Life in Utah, Seen from Lancaster in 1855

The following editorial, "Life in Utah", appeared in the 6 June 1855 issue of the Lancaster Examiner and Herald. It's quite possible that not a few of my ancestors would've read this article when it was first printed there. A number of typographical errors are here retained.
Fve hundred and seventy English converts to Mormonism arrived at New York last week in one ship, which swells the number dispatched this spring by the Liverpool agency to nearly four thousand. We presume that the annual accessions to the colony in Utah do not average less than twenty thousand - a somewhat portentious fact, considering that the avowed object of the Mormon leaders is to establish an independent empire, strong enough to prevent interference with their peculiar customs.

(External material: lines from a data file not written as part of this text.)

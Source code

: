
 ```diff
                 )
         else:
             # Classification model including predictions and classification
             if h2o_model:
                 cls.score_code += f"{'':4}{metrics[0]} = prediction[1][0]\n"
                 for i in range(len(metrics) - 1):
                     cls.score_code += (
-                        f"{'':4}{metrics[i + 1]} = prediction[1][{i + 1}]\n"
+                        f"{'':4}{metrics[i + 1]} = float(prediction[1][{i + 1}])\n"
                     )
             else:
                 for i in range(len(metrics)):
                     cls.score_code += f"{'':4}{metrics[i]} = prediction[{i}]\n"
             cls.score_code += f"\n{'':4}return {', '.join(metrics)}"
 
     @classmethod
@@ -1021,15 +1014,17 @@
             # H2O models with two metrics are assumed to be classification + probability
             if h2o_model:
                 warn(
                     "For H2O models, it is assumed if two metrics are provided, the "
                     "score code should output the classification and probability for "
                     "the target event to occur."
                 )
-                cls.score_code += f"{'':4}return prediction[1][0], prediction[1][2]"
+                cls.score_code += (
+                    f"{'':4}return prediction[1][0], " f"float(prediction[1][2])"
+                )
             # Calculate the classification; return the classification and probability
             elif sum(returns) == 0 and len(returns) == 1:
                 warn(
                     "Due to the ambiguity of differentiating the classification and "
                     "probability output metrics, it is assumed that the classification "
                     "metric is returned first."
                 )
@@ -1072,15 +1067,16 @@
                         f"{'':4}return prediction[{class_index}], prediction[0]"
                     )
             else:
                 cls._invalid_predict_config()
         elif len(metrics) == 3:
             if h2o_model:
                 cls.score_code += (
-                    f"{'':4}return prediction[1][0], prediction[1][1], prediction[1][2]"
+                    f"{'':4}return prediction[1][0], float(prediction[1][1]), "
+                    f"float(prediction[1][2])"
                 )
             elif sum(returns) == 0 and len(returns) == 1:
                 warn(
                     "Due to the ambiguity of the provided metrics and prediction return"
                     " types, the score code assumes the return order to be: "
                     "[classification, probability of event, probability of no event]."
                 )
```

Editors ought to understand every thing, but we confess to being puzzled by these Mormons. If we were to judge them by their creed alone, we should pronounce them to be ignorant and sensual fanatics; but when we observe their conduct, we cannot shut our eyes to the fact that except in one particular, it appears to be exemplary; while in some respects their behavior is really admirable. - The ship in which those five hundred and seventy arrived a few days ago was a model of cleanliness and order; every thing was managed so that each passenger had his fair share of room and convenience. No confusion, no quarrelling, no vice. The Mormons, too, are remarkably industrious; in energy, in perseverance, and in the sense of adapting means to ends, they are not equalled, except, perhaps, by the Jesuits. It is but a very few years since they began their settlement in Utah. What is Utah now.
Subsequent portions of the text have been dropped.